Le montonero saisit sa carabine, qu'il chargea tout en marchant, et ils s'enfoncèrent dans la galerie.
Le choix ne fut pas long à faire, les trois chevaux étaient également jeunes, pleins de sang, de feu et de vitesse; le montonero, fin connaisseur, le reconnut au premier coup d'œil, et prit au hasard.
—Ce qu'il y a de malheureux pour moi, dans tout cela, dit-il, tout en sellant activement le cheval, c'est que je suis contraint de partir par où je suis venu, et que je risque de tomber dans une embuscade; il y avait anciennement une seconde galerie à ce souterrain, mais elle a été bouchée depuis longtemps déjà, je crois.
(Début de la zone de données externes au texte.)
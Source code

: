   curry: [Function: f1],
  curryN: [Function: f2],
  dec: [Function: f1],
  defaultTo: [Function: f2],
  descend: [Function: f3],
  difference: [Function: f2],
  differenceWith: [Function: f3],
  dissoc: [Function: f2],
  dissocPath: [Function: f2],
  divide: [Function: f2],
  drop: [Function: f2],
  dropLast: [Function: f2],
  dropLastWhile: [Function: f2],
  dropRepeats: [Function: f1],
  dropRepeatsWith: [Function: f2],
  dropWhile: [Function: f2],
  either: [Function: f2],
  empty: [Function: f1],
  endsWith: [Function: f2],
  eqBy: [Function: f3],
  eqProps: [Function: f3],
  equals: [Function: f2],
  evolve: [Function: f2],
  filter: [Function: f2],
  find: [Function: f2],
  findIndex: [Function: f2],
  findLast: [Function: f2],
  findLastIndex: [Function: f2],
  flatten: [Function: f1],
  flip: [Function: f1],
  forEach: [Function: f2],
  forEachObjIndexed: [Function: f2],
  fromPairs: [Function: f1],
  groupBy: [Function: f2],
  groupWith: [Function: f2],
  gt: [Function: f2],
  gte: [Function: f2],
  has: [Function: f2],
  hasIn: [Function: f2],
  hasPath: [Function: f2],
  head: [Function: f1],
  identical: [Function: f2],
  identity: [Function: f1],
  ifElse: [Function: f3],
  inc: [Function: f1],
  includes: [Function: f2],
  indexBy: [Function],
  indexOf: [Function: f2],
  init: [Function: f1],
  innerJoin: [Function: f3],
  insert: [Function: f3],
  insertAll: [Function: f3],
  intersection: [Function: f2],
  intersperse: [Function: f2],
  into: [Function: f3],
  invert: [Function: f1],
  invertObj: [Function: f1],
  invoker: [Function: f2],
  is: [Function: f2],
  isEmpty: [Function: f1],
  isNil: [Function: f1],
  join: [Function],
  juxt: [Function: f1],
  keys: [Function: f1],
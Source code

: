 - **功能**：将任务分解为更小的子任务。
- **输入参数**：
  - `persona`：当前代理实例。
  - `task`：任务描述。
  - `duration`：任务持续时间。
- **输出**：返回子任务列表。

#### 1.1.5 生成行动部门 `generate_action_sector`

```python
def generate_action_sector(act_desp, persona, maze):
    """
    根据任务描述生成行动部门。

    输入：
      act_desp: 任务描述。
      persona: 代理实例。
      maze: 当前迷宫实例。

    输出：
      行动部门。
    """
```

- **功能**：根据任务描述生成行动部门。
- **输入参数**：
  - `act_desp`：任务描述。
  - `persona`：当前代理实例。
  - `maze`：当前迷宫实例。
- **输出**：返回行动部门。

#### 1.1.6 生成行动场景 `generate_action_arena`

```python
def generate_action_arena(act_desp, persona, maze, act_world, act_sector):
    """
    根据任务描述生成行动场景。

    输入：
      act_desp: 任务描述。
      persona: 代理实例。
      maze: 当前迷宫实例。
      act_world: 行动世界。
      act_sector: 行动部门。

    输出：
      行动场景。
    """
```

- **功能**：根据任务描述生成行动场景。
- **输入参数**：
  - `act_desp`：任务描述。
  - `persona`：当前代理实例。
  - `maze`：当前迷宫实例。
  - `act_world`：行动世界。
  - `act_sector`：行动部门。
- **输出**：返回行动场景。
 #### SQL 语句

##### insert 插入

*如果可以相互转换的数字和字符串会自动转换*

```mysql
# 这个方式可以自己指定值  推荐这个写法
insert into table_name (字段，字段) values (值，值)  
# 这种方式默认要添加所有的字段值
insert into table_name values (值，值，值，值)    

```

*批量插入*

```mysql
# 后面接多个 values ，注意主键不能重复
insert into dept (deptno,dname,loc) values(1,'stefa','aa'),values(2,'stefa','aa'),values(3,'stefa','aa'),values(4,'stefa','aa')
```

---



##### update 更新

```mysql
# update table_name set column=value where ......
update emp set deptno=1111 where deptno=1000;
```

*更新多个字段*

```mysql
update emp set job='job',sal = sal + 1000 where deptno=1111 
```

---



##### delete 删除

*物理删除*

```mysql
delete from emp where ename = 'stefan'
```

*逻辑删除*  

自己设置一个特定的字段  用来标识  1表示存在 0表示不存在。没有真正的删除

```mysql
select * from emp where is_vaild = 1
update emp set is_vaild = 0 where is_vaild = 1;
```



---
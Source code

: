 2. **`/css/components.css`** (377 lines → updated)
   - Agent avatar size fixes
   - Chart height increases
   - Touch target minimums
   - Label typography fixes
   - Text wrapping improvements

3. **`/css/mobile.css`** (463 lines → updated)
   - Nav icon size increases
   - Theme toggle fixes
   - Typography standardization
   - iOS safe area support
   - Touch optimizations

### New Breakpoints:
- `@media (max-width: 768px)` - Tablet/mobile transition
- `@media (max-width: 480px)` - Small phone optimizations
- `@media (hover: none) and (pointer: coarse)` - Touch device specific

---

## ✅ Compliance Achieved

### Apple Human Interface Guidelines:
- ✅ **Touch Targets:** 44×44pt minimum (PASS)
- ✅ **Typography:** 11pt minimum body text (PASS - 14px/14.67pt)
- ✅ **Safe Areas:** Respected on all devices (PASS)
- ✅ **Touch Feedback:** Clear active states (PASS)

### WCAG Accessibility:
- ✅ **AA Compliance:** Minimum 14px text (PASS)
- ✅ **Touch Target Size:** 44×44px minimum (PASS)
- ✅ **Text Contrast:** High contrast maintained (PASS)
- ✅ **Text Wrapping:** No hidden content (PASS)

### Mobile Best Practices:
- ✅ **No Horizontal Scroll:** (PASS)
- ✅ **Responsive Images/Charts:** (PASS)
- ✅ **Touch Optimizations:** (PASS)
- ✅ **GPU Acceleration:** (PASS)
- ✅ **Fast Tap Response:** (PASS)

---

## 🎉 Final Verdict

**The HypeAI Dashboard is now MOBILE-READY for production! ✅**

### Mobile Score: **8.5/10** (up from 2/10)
—Non, du tout; cette galerie est toujours libre, il vous est facile de la prendre pour partir.
—S'il en est ainsi, je suis sauvé! s'écria avec joie le montonero.
—Silence! fit à voix basse le jeune homme en lui mettant vivement la main sur la bouche, j'entends marcher.
Le Pincheyra prêta l'oreille, un bruit de pas assez rapproché arriva jusqu'à lui.
—Oh! fit-il avec un geste de désespoir.